The month of March saw many cities and states dropping COVID mask and vaccine mandates for indoor dining. And while foodservice operators prepared for an influx of new diners, inflation woes and rising gas prices have dominated the headlines and are making customers rethink where they spend their money in the coming months.
Datassential recently released a new report examining how inflation and rising gas prices would affect foodservice operators. They discovered that these trends are almost entirely inescapable for Americans right now. 96 percent of Americans say they see the effects of inflation, while 77 percent say gasoline is taking up slightly or significantly more of their budget.
When facing rising prices, Americans often begin cutting back in various areas of their life. And according to Datassential surveys, dining out is the number one area most people are looking to save money. 49 percent of consumers said they have or would look into cutting back on restaurant meals. The second most popular area people look to cut spending is in travel, with 37 percent saying they would reduce doing so. That means the longer inflation continues, the longer people will continue reducing trips to restaurants.

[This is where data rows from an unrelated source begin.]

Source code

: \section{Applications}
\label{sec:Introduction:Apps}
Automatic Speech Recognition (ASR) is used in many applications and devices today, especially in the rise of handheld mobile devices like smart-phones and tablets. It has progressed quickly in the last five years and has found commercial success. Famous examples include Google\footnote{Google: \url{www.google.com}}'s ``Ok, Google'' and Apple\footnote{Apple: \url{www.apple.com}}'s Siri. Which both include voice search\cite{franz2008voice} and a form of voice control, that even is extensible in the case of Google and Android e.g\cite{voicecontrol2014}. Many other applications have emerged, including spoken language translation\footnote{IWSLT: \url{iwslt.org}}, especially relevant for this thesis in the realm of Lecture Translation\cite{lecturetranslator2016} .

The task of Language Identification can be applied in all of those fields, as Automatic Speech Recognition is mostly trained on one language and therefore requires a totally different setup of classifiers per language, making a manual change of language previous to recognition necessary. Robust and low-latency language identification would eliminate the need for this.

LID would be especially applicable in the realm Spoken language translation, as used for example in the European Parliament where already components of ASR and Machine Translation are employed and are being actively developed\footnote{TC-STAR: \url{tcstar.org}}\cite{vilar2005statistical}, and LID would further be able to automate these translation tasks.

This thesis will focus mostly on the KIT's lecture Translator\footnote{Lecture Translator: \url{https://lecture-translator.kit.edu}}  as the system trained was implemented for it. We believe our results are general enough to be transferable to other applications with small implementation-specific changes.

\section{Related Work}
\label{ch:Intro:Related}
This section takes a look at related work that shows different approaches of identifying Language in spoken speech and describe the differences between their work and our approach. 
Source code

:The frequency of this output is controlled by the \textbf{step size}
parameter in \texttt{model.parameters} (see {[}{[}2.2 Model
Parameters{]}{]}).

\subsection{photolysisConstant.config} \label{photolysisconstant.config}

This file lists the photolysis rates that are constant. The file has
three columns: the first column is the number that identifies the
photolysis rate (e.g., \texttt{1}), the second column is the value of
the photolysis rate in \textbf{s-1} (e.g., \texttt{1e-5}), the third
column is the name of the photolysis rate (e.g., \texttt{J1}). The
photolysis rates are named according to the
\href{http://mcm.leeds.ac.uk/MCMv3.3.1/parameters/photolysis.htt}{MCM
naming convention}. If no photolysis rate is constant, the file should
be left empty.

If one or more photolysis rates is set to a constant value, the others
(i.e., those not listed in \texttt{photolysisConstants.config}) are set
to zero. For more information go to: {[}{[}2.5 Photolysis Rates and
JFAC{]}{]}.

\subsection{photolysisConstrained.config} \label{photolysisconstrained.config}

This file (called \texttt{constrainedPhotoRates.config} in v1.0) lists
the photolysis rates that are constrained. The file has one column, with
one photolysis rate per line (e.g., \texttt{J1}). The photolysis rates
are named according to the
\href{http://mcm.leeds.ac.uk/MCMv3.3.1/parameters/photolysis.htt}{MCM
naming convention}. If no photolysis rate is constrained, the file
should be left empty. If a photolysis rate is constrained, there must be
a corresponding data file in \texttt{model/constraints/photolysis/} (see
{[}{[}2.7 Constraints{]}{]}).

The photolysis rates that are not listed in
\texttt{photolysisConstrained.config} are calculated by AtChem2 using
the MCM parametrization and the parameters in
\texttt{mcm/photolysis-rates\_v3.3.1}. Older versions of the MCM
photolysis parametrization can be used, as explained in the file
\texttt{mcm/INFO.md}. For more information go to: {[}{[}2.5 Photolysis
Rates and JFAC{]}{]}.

The rise in gas prices will also motivate consumers to cut back their restaurant spending as well. Technomic noted that the last time gas prices exceeded $4 per gallon nationally was from May to June 2008. During those months, limited service restaurants saw a 0.4 percent decrease in growth, and full service restaurants saw a 2.1 percent decrease.
Today, the average national gas price is $4.24. But the ongoing conflict between Russia and Ukraine, as well as supply chain disruptions affecting oil production, means the price could go even higher. Based on both Datassential's surveys and Technomic's historical data, that would be bad news for restaurants.
Economists aren't sure when inflation and rising prices will begin going down due to the uncertain nature of the pandemic and its effects on supply chain, as well as the ongoing crisis in Ukraine. Americans are not particularly optimistic, as more than half of them say they believe inflation will last into 2023 or longer.
There are positive signs for the foodservice industry as well, mostly in regards to the COVID pandemic. Americans are becoming less and less concerned about resuming normal activities than any other time since the pandemic began. Morning Consult says 74 percent of Americans feel comfortable going out to eat at a restaurant, the highest they've recorded since March 2020.
Right as COVID concerns begin to diminish, inflation and gas prices have arrived to throw the foodservice industry back into uncertainty. While it's unclear how many people will avoid dining out due to economic factors, operators need to prepare for this reality.